**SOURCE INFORMATION**
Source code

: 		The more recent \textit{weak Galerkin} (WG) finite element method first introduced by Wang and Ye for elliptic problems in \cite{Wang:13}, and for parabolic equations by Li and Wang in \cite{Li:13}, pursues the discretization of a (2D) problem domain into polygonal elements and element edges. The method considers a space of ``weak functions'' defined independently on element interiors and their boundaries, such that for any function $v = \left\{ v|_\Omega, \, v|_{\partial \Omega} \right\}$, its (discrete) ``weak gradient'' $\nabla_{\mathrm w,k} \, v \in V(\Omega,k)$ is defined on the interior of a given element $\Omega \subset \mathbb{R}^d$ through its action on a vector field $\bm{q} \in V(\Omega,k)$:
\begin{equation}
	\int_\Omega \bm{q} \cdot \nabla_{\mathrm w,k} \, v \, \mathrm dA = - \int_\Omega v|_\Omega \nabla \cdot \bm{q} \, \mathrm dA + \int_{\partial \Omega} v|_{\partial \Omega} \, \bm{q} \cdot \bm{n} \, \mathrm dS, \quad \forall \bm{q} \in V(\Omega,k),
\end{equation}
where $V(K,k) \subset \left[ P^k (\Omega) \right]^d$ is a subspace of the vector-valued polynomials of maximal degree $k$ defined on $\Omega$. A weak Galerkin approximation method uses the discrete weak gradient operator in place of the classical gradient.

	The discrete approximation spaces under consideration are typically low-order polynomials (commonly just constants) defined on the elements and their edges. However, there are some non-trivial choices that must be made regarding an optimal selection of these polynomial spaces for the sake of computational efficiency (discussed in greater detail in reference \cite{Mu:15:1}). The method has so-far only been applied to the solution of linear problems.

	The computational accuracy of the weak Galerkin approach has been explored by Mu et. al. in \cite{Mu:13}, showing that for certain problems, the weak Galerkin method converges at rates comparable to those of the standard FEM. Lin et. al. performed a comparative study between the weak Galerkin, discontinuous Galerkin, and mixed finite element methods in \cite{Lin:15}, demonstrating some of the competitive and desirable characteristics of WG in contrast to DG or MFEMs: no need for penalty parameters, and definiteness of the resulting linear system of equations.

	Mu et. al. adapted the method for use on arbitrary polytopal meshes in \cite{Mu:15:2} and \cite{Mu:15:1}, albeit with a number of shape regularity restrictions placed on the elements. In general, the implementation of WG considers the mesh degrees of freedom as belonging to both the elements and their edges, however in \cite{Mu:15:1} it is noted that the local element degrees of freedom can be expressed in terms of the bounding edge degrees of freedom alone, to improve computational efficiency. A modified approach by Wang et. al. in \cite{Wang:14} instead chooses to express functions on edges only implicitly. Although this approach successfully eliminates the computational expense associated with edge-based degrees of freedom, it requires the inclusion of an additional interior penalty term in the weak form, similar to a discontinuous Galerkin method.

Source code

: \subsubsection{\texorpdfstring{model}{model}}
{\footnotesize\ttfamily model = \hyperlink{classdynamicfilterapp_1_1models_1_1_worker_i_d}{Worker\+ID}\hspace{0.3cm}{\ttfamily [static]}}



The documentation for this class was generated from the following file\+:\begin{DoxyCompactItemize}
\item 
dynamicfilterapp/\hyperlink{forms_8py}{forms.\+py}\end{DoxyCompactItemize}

**EXERCISE INSTRUCTIONS**
Write out each entry exactly, and omit nothing.

**SOLUTION FOR THIS TASK**
Source code

: 		The more recent \textit{weak Galerkin} (WG) finite element method first introduced by Wang and Ye for elliptic problems in \cite{Wang:13}, and for parabolic equations by Li and Wang in \cite{Li:13}, pursues the discretization of a (2D) problem domain into polygonal elements and element edges. The method considers a space of ``weak functions'' defined independently on element interiors and their boundaries, such that for any function $v = \left\{ v|_\Omega, \, v|_{\partial \Omega} \right\}$, its (discrete) ``weak gradient'' $\nabla_{\mathrm w,k} \, v \in V(\Omega,k)$ is defined on the interior of a given element $\Omega \subset \mathbb{R}^d$ through its action on a vector field $\bm{q} \in V(\Omega,k)$:
\begin{equation}
	\int_\Omega \bm{q} \cdot \nabla_{\mathrm w,k} \, v \, \mathrm dA = - \int_\Omega v|_\Omega \nabla \cdot \bm{q} \, \mathrm dA + \int_{\partial \Omega} v|_{\partial \Omega} \, \bm{q} \cdot \bm{n} \, \mathrm dS, \quad \forall \bm{q} \in V(\Omega,k),
\end{equation}
where $V(K,k) \subset \left[ P^k (\Omega) \right]^d$ is a subspace of the vector-valued polynomials of maximal degree $k$ defined on $\Omega$. A weak Galerkin approximation method uses the discrete weak gradient operator in place of the classical gradient.

	The discrete approximation spaces under consideration are typically low-order polynomials (commonly just constants) defined on the elements and their edges. However, there are some non-trivial choices that must be made regarding an optimal selection of these polynomial spaces for the sake of computational efficiency (discussed in greater detail in reference \cite{Mu:15:1}). The method has so-far only been applied to the solution of linear problems.

	The computational accuracy of the weak Galerkin approach has been explored by Mu et. al. in \cite{Mu:13}, showing that for certain problems, the weak Galerkin method converges at rates comparable to those of the standard FEM. Lin et. al. performed a comparative study between the weak Galerkin, discontinuous Galerkin, and mixed finite element methods in \cite{Lin:15}, demonstrating some of the competitive and desirable characteristics of WG in contrast to DG or MFEMs: no need for penalty parameters, and definiteness of the resulting linear system of equations.

	Mu et. al. adapted the method for use on arbitrary polytopal meshes in \cite{Mu:15:2} and \cite{Mu:15:1}, albeit with a number of shape regularity restrictions placed on the elements. In general, the implementation of WG considers the mesh degrees of freedom as belonging to both the elements and their edges, however in \cite{Mu:15:1} it is noted that the local element degrees of freedom can be expressed in terms of the bounding edge degrees of freedom alone, to improve computational efficiency. A modified approach by Wang et. al. in \cite{Wang:14} instead chooses to express functions on edges only implicitly. Although this approach successfully eliminates the computational expense associated with edge-based degrees of freedom, it requires the inclusion of an additional interior penalty term in the weak form, similar to a discontinuous Galerkin method.

Source code

: \subsubsection{\texorpdfstring{model}{model}}
{\footnotesize\ttfamily model = \hyperlink{classdynamicfilterapp_1_1models_1_1_worker_i_d}{Worker\+ID}\hspace{0.3cm}{\ttfamily [static]}}



The documentation for this class was generated from the following file\+:\begin{DoxyCompactItemize}
\item 
dynamicfilterapp/\hyperlink{forms_8py}{forms.\+py}\end{DoxyCompactItemize}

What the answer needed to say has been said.